I have an uneasy relationship with religion. I want to believe in something, but I have a hard time knowing what. I also have a hard time reconciling faith with what I see in my everyday life: so much pain and suffering visited on the innocent. As the child of a lapsed Roman Catholic and a born-again Christian, moreover, my first-hand experiences with religion were, to put it mildly, unsatisfactory and perhaps a little bizarre.
Nevertheless, conflicted as I am about what -- and whether -- to believe, it seems crystal clear to me that in any decently enlightened society, each individual has the absolute right to believe, or not believe, whatever they want, without government repercussion or criminal penalty. (Let's leave out religions that require practices like human sacrifice or cannibalism; there aren't many, and I hope we can all agree that society has a right to restrict practices as extreme and harmful as cannibalism and human sacrifice.) Seeing a man tried for the crime of "apostasy", the abandonment of one's original faith, is therefore deeply repellent to me.
The U.S. government is working closely with the Afghani government (read: applying major pressure, since we basically prop up the tottering new government that we installed) to try to get Rahman released. International pressure is also being applied, pleas by the Pope (yeah, that'll carry a lot of weight in a Muslim country) and that sort of thing. Italy's offer of asylum is one possible way out; there's been talk about declaring Rahman mentally incompetent, absolving him on a sort of insanity defense, as another alternative to a trial and possible execution.
But there is much resistance to these alternatives. Certain religious and political blocs in the U.S. strongly oppose any "solution" to this dilemma that involves a person being declared insane for choosing to believe in Christianity. Some members of the Afghan parliament, as well as some religious leaders, have declared that offers of asylum amount to interference with the practice of their religion and should be rejected, or are affronts to the sovereignty of the Afghan government.

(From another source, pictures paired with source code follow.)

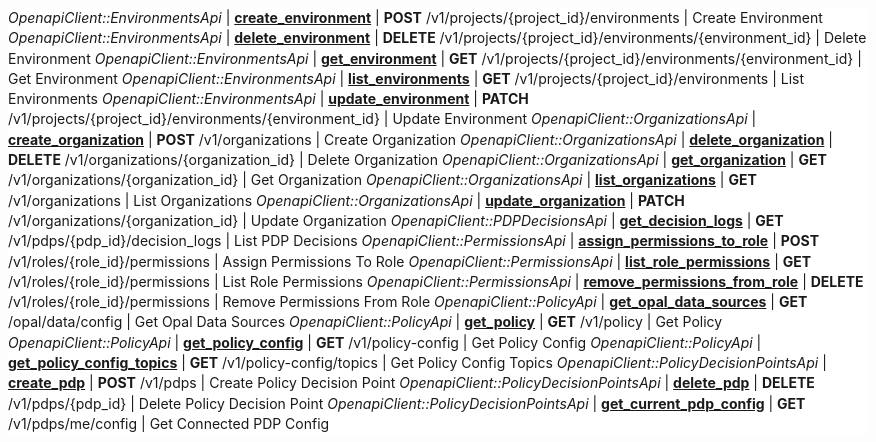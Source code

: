 *OpenapiClient::EnvironmentsApi*         | [**create_environment**](docs/EnvironmentsApi.md#create_environment)                    | **POST** /v1/projects/{project_id}/environments                    | Create Environment
*OpenapiClient::EnvironmentsApi*         | [**delete_environment**](docs/EnvironmentsApi.md#delete_environment)                    | **DELETE** /v1/projects/{project_id}/environments/{environment_id} | Delete Environment
*OpenapiClient::EnvironmentsApi*         | [**get_environment**](docs/EnvironmentsApi.md#get_environment)                          | **GET** /v1/projects/{project_id}/environments/{environment_id}    | Get Environment
*OpenapiClient::EnvironmentsApi*         | [**list_environments**](docs/EnvironmentsApi.md#list_environments)                      | **GET** /v1/projects/{project_id}/environments                     | List Environments
*OpenapiClient::EnvironmentsApi*         | [**update_environment**](docs/EnvironmentsApi.md#update_environment)                    | **PATCH** /v1/projects/{project_id}/environments/{environment_id}  | Update Environment
*OpenapiClient::OrganizationsApi*        | [**create_organization**](docs/OrganizationsApi.md#create_organization)                 | **POST** /v1/organizations                                         | Create Organization
*OpenapiClient::OrganizationsApi*        | [**delete_organization**](docs/OrganizationsApi.md#delete_organization)                 | **DELETE** /v1/organizations/{organization_id}                     | Delete Organization
*OpenapiClient::OrganizationsApi*        | [**get_organization**](docs/OrganizationsApi.md#get_organization)                       | **GET** /v1/organizations/{organization_id}                        | Get Organization
*OpenapiClient::OrganizationsApi*        | [**list_organizations**](docs/OrganizationsApi.md#list_organizations)                   | **GET** /v1/organizations                                          | List Organizations
*OpenapiClient::OrganizationsApi*        | [**update_organization**](docs/OrganizationsApi.md#update_organization)                 | **PATCH** /v1/organizations/{organization_id}                      | Update Organization
*OpenapiClient::PDPDecisionsApi*         | [**get_decision_logs**](docs/PDPDecisionsApi.md#get_decision_logs)                      | **GET** /v1/pdps/{pdp_id}/decision_logs                            | List PDP Decisions
*OpenapiClient::PermissionsApi*          | [**assign_permissions_to_role**](docs/PermissionsApi.md#assign_permissions_to_role)     | **POST** /v1/roles/{role_id}/permissions                           | Assign Permissions To Role
*OpenapiClient::PermissionsApi*          | [**list_role_permissions**](docs/PermissionsApi.md#list_role_permissions)               | **GET** /v1/roles/{role_id}/permissions                            | List Role Permissions
*OpenapiClient::PermissionsApi*          | [**remove_permissions_from_role**](docs/PermissionsApi.md#remove_permissions_from_role) | **DELETE** /v1/roles/{role_id}/permissions                         | Remove Permissions From Role
*OpenapiClient::PolicyApi*               | [**get_opal_data_sources**](docs/PolicyApi.md#get_opal_data_sources)                    | **GET** /opal/data/config                                          | Get Opal Data Sources
*OpenapiClient::PolicyApi*               | [**get_policy**](docs/PolicyApi.md#get_policy)                                          | **GET** /v1/policy                                                 | Get Policy
*OpenapiClient::PolicyApi*               | [**get_policy_config**](docs/PolicyApi.md#get_policy_config)                            | **GET** /v1/policy-config                                          | Get Policy Config
*OpenapiClient::PolicyApi*               | [**get_policy_config_topics**](docs/PolicyApi.md#get_policy_config_topics)              | **GET** /v1/policy-config/topics                                   | Get Policy Config Topics
*OpenapiClient::PolicyDecisionPointsApi* | [**create_pdp**](docs/PolicyDecisionPointsApi.md#create_pdp)                            | **POST** /v1/pdps                                                  | Create Policy Decision Point
*OpenapiClient::PolicyDecisionPointsApi* | [**delete_pdp**](docs/PolicyDecisionPointsApi.md#delete_pdp)                            | **DELETE** /v1/pdps/{pdp_id}                                       | Delete Policy Decision Point
*OpenapiClient::PolicyDecisionPointsApi* | [**get_current_pdp_config**](docs/PolicyDecisionPointsApi.md#get_current_pdp_config)    | **GET** /v1/pdps/me/config                                         | Get Connected PDP Config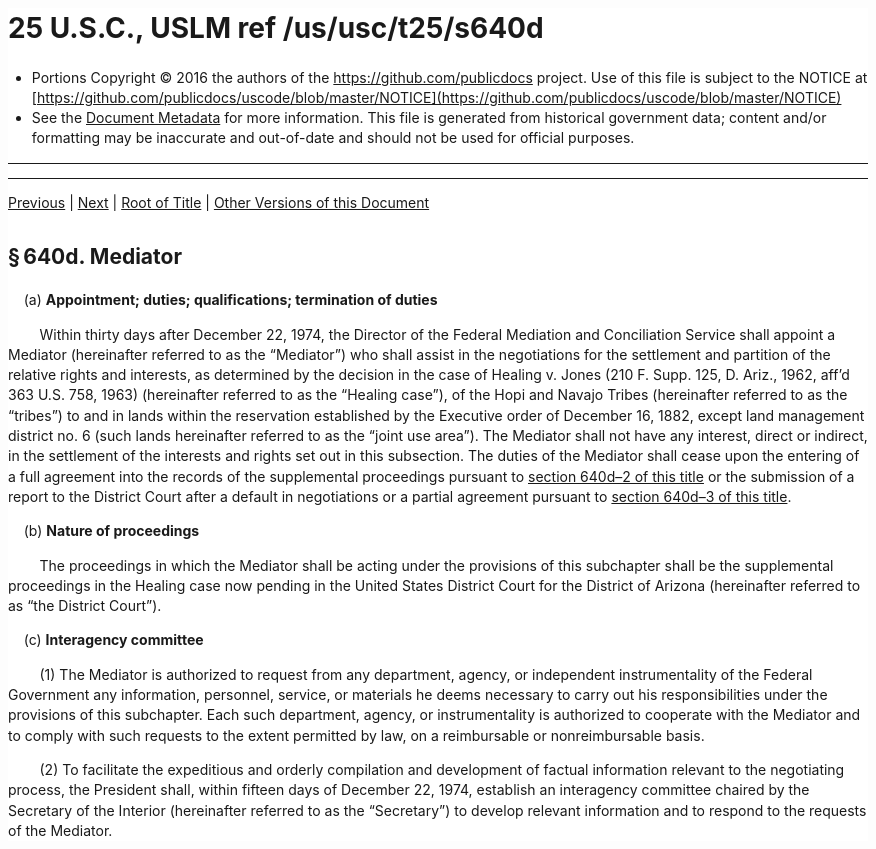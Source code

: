 ---
---

# 25 U.S.C., USLM ref /us/usc/t25/s640d

* Portions Copyright © 2016 the authors of the https://github.com/publicdocs project.
  Use of this file is subject to the NOTICE at [https://github.com/publicdocs/uscode/blob/master/NOTICE](https://github.com/publicdocs/uscode/blob/master/NOTICE)
* See the [Document Metadata](././../../../../..//README.md) for more information.
  This file is generated from historical government data; content and/or formatting may be inaccurate and out-of-date and should not be used for official purposes.

----------
----------

[Previous](./../../../../..//us/usc/t25/ch14/schXXII/m__us_usc_t25_ch14_schXXII.md) | [Next](./../../../../..//us/usc/t25/ch14/schXXII/m__us_usc_t25_s640d–1.md) | [Root of Title](./../../../../../) | [Other Versions of this Document](https://publicdocs.github.io/go/links?ns=uslm&ref=%2Fus%2Fusc%2Ft25%2Fs640d)

## § 640d. Mediator

    (a) __Appointment; duties; qualifications; termination of duties__ 

        Within thirty days after December 22, 1974, the Director of the Federal Mediation and Conciliation Service shall appoint a Mediator (hereinafter referred to as the “Mediator”) who shall assist in the negotiations for the settlement and partition of the relative rights and interests, as determined by the decision in the case of Healing v. Jones (210 F. Supp. 125, D. Ariz., 1962, aff’d 363 U.S. 758, 1963) (hereinafter referred to as the “Healing case”), of the Hopi and Navajo Tribes (hereinafter referred to as the “tribes”) to and in lands within the reservation established by the Executive order of December 16, 1882, except land management district no. 6 (such lands hereinafter referred to as the “joint use area”). The Mediator shall not have any interest, direct or indirect, in the settlement of the interests and rights set out in this subsection. The duties of the Mediator shall cease upon the entering of a full agreement into the records of the supplemental proceedings pursuant to [section 640d–2 of this title][/us/usc/t25/s640d–2] or the submission of a report to the District Court after a default in negotiations or a partial agreement pursuant to [section 640d–3 of this title][/us/usc/t25/s640d–3].

    (b) __Nature of proceedings__ 

        The proceedings in which the Mediator shall be acting under the provisions of this subchapter shall be the supplemental proceedings in the Healing case now pending in the United States District Court for the District of Arizona (hereinafter referred to as “the District Court”).

    (c) __Interagency committee__ 

        (1) The Mediator is authorized to request from any department, agency, or independent instrumentality of the Federal Government any information, personnel, service, or materials he deems necessary to carry out his responsibilities under the provisions of this subchapter. Each such department, agency, or instrumentality is authorized to cooperate with the Mediator and to comply with such requests to the extent permitted by law, on a reimbursable or nonreimbursable basis.

        (2) To facilitate the expeditious and orderly compilation and development of factual information relevant to the negotiating process, the President shall, within fifteen days of December 22, 1974, establish an interagency committee chaired by the Secretary of the Interior (hereinafter referred to as the “Secretary”) to develop relevant information and to respond to the requests of the Mediator.


[/us/usc/t25/s640d–2]: https://publicdocs.github.io/go/links?ns=uslm&ref=%2Fus%2Fusc%2Ft25%2Fs640d%E2%80%932
[/us/usc/t25/s640d–3]: https://publicdocs.github.io/go/links?ns=uslm&ref=%2Fus%2Fusc%2Ft25%2Fs640d%E2%80%933
[/us/pl/93/531/s1]: https://publicdocs.github.io/go/links?ns=uslm&ref=%2Fus%2Fpl%2F93%2F531%2Fs1
[/us/stat/88/1712]: https://publicdocs.github.io/go/links?ns=uslm&ref=%2Fus%2Fstat%2F88%2F1712
[/us/pl/102/180/s1]: https://publicdocs.github.io/go/links?ns=uslm&ref=%2Fus%2Fpl%2F102%2F180%2Fs1
[/us/stat/105/1230]: https://publicdocs.github.io/go/links?ns=uslm&ref=%2Fus%2Fstat%2F105%2F1230
[/us/usc/t5/s5315]: https://publicdocs.github.io/go/links?ns=uslm&ref=%2Fus%2Fusc%2Ft5%2Fs5315
[/us/usc/t25/s640d–11]: https://publicdocs.github.io/go/links?ns=uslm&ref=%2Fus%2Fusc%2Ft25%2Fs640d%E2%80%9311
[/us/pl/100/666/s1]: https://publicdocs.github.io/go/links?ns=uslm&ref=%2Fus%2Fpl%2F100%2F666%2Fs1
[/us/stat/102/3929]: https://publicdocs.github.io/go/links?ns=uslm&ref=%2Fus%2Fstat%2F102%2F3929
[/us/usc/t25/s640d–11]: https://publicdocs.github.io/go/links?ns=uslm&ref=%2Fus%2Fusc%2Ft25%2Fs640d%E2%80%9311
[/us/pl/96/305/s1]: https://publicdocs.github.io/go/links?ns=uslm&ref=%2Fus%2Fpl%2F96%2F305%2Fs1
[/us/stat/94/929]: https://publicdocs.github.io/go/links?ns=uslm&ref=%2Fus%2Fstat%2F94%2F929
[/us/pl/104/301]: https://publicdocs.github.io/go/links?ns=uslm&ref=%2Fus%2Fpl%2F104%2F301
[/us/stat/110/3649]: https://publicdocs.github.io/go/links?ns=uslm&ref=%2Fus%2Fstat%2F110%2F3649
[/us/pl/105/256/s3]: https://publicdocs.github.io/go/links?ns=uslm&ref=%2Fus%2Fpl%2F105%2F256%2Fs3
[/us/stat/112/1897]: https://publicdocs.github.io/go/links?ns=uslm&ref=%2Fus%2Fstat%2F112%2F1897
[/us/pl/93/531]: https://publicdocs.github.io/go/links?ns=uslm&ref=%2Fus%2Fpl%2F93%2F531
[/us/usc/t25/s640d]: https://publicdocs.github.io/go/links?ns=uslm&ref=%2Fus%2Fusc%2Ft25%2Fs640d
[/us/usc/t25/s415]: https://publicdocs.github.io/go/links?ns=uslm&ref=%2Fus%2Fusc%2Ft25%2Fs415
[/us/usc/t25/s640d–24]: https://publicdocs.github.io/go/links?ns=uslm&ref=%2Fus%2Fusc%2Ft25%2Fs640d%E2%80%9324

The individual plight of Rahman is profoundly disturbing; yet I find the bigger picture to be even more frightening and discouraging. It's been over four years since 9/11 and our troops have been fighting in Aghanistan for that long. American casualties in the Middle East (including Iraq) are over the 2000 mark and the cost to our government of the military action in Afghanistan, Iraq and associated places is what, a gazillion bazillion dollars and mounting? We hear our president say things like "The Afghan people are building a vibrant young democracy that is an ally in the war on terror" (speech dated March 13, 2006) and I shake my head in wonder and confusion.
After all this time, after all these lives, a man is still on trial for his life for believing in a religion other than Islam?
I think about the countless intractable problems that military interference in countries like Afghanistan, and Iraq, and Cuba, and Iran, and [fill in others of your choice here] has created.
I think about the belief underpinning the Bush administration's foreign policy, that if we can only bring freedom and democracy to other folks, everything will be peachy, and I just don't see how Bush and company can adopt such a rosy view. As Fareed Zakaria of Newsweek has written:
'Suppose elections are free and fair and those elected are racists, fascists, separatists,' said the American diplomat Richard Holbrooke about Yugoslavia in the 1990s. "That is the dilemma." Indeed it is, and not merely in Yugoslavia's past but in the world's present. Consider, for example, the challenge we face across the Islamic world. We recognize the need for democracy in those often-repressive countries. But what if democracy produces an Islamic theocracy or something like it? It is not an idle concern. Across the globe, democratically elected regimes, often ones that have been re-elected or reaffirmed through referenda, are routinely ignoring constitutional limits on their power and depriving their citizens of basic rights.
Fareed Zakaria, The Future of Freedom (2003) p. 17.
Here we are, meddling in Afghanistan and Iraq, attempting to create so-called democracies in countries that adhere to strict codes of religious law that are anathema to us. Here we are, touting the freedom we are bringing to these countries, when women still must wear veils in public and are murdered in so-called "honor killings" after they have been raped. Here we are, patting ourselves on the back for bringing liberty to the poor huddled Middle Eastern masses, when you can get your head chopped off for changing your mind about what you believe in.
What's wrong with this picture?
And why isn't George W. Bush worried about it?